Yes, our honor may be arbitrated. If we are illprepared for war, we arbitrate. If we are sure of a favorable award, we arbitrate. But we must have a loophole, an ever-ready escape from obligation. Posing as the most enlightened nation on the face of the globe,

we refuse entirely to displace those medieval notions. according to which personal honor found its best protection in the dueling pistol, and national honor its only vindication in slaughter and devastation. To unlimited arbitration we refuse to submit.

Fifteen years ago England, the mighty England, gave us her pledge that no cause should ever justify war. This pledge our Senate in the name of honor refused. Unlimited arbitration agreements were suggested at both Hague Conferences. Americans promptly placed restrictions upon them in the name of honor. Again has England with enthusiasm just offered us unrestricted arbitration. Again she is repulsed by our Senate in the name of honor. France, too, bears to our doors an unqualified pledge of arbitration. France, too, is repulsed by our Senate in the name of honor. Germany and Japan express a desire to settle every question at the bar of justice. Impelled by honor we pass their desire unheeded. Our Clevelands, our Olneys, our Edward Everett Hales, our Carl Schurzes, our John Hays, have all urged unlimited arbitration. Our Davises and Clarks and Platts and Quays in Senate seats have undone their work in the name of honor. Our Charles Eliots and Nicholas Butlers, our Albert Shaws and Hamilton Holts, now plead for universal peace through unlimited arbitration. Senators Bacon and Lodge and Heyburn and Hitchcock, apparently impelled by constitutional prerogative, party prejudice, or personal animosity, now cast their votes for limitations in the name of honor. From the platform of peace conferences, from the halls of colleges, from the pulpit and the bench, from the offices of bankers and merchants and manufacturers, from the press, with scarcely a column's exception, there arises a swelling

plea for treaties of arbitration that know no exceptions. In the name of honor that plea is defied.
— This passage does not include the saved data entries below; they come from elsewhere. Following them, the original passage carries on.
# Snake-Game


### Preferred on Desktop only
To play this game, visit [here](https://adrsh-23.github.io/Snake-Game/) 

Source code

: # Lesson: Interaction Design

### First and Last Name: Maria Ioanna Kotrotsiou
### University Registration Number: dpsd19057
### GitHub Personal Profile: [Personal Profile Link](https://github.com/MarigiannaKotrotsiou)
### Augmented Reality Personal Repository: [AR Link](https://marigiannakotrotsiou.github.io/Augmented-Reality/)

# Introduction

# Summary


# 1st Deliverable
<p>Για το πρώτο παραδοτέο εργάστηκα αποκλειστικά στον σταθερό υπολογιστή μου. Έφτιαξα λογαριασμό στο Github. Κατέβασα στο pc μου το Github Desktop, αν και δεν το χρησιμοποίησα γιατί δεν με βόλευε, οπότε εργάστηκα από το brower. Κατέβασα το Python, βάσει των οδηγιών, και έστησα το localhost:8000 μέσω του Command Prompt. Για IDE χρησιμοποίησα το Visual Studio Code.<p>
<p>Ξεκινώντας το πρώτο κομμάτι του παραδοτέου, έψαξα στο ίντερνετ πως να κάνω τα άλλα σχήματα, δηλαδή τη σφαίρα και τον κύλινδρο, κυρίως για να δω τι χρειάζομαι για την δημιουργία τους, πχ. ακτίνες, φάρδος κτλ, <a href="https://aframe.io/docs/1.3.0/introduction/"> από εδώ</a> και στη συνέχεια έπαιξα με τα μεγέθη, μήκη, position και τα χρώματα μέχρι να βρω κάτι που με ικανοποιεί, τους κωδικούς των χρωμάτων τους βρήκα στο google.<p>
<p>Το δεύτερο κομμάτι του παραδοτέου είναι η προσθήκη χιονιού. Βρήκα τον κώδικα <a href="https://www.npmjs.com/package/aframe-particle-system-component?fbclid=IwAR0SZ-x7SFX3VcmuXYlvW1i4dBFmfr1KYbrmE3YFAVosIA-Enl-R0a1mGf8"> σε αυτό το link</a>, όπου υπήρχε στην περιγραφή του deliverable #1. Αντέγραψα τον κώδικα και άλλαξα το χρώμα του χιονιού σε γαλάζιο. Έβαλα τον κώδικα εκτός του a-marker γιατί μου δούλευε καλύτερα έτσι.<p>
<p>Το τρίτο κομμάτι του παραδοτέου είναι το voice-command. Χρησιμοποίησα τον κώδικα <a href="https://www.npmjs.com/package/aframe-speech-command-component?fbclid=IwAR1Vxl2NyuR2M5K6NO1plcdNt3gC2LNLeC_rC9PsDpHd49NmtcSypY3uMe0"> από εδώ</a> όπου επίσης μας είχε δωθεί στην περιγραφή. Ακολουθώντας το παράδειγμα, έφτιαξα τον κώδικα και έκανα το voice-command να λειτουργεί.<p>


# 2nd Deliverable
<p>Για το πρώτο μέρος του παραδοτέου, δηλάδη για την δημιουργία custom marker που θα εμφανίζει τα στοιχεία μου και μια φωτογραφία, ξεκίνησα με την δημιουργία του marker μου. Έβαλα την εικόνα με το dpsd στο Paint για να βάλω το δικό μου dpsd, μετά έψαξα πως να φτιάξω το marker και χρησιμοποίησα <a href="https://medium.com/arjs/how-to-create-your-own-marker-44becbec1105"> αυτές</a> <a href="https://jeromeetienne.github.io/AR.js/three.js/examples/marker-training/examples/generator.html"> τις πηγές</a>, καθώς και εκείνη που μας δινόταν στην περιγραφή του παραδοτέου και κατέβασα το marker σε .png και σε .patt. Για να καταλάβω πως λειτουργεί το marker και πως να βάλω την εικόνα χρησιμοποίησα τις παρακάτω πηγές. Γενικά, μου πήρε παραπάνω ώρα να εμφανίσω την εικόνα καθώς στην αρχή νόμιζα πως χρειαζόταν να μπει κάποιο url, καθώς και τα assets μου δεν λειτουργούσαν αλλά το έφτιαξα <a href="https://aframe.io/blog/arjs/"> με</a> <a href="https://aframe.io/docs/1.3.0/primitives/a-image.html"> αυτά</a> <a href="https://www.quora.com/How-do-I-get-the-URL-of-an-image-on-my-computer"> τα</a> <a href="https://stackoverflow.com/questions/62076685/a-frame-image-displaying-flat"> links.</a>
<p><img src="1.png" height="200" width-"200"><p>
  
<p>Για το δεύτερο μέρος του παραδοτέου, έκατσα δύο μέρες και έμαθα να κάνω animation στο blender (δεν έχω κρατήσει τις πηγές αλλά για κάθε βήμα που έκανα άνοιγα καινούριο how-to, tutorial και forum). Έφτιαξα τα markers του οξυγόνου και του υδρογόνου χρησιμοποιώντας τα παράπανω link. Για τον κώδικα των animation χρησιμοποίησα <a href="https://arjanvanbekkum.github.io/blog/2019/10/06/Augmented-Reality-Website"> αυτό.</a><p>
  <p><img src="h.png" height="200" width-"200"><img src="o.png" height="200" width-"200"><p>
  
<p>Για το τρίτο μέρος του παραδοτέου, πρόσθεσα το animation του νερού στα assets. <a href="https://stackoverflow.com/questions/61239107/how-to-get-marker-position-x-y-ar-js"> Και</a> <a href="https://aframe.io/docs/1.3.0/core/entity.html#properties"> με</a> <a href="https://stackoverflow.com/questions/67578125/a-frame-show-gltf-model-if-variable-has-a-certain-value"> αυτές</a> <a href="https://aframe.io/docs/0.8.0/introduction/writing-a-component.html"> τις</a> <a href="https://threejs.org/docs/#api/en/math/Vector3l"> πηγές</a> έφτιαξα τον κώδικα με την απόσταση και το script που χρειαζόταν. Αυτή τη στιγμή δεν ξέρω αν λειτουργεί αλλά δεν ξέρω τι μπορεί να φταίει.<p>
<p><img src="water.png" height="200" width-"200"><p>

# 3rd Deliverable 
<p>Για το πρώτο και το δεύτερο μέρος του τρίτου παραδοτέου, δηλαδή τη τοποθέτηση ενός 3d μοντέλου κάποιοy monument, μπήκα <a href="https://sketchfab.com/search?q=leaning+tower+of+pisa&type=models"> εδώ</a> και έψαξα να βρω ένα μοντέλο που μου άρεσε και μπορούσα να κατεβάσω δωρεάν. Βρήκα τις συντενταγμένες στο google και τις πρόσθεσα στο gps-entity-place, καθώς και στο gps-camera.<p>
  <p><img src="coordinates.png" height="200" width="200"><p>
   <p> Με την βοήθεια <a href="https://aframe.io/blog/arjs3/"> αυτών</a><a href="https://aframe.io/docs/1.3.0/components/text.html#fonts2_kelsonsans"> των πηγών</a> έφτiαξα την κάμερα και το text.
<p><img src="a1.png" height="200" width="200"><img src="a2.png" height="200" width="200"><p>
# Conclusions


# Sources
Honor? No, an ocean of exception large enough to float any number of battleships for which pride and ambition may be willing to pay! Honor? No, a finical and foolish reservation that at any moment may become a maelstrom of suspicion and rage and hatred and destruction and death! Honor? No, a mountainous barrier to peace that must be leveled before there can be progress! Honor? No, the incarnation of selfishness, the cloak of shrewd politics, the mask of false patriotism! National honor? No, national dishonor!

Before the nations of the world the United States stands to-day in an unenviable light. It is a false light. Since the days of William Penn and Benjamin Franklin our people have led in much of the march upward from the slough of weltering strife. Many a stumblingblock to progress we have removed from the rugged pathway, but for fifteen years our government has refused to touch the barrier of national honor and vital interests. England and France have now laid this duty squarely at our door. "It is a social obligation as imperative as the law of Moses, as full of hope as the Great Physician's healing touch." Let us here highly resolve that there shall be uttered a new official interpretation of national honor and vital interests, an interpretation synonymous with dignity and fidelity, sincerity, and integrity, and confidence in the vows both of men and of nations. "If we have faith in the right as God gives us to see the right,' we shall catch a vision of opportunity that shall fire the soul with a spirit of service which the darkness of night shall not arrest, which the course of the day shall not weary."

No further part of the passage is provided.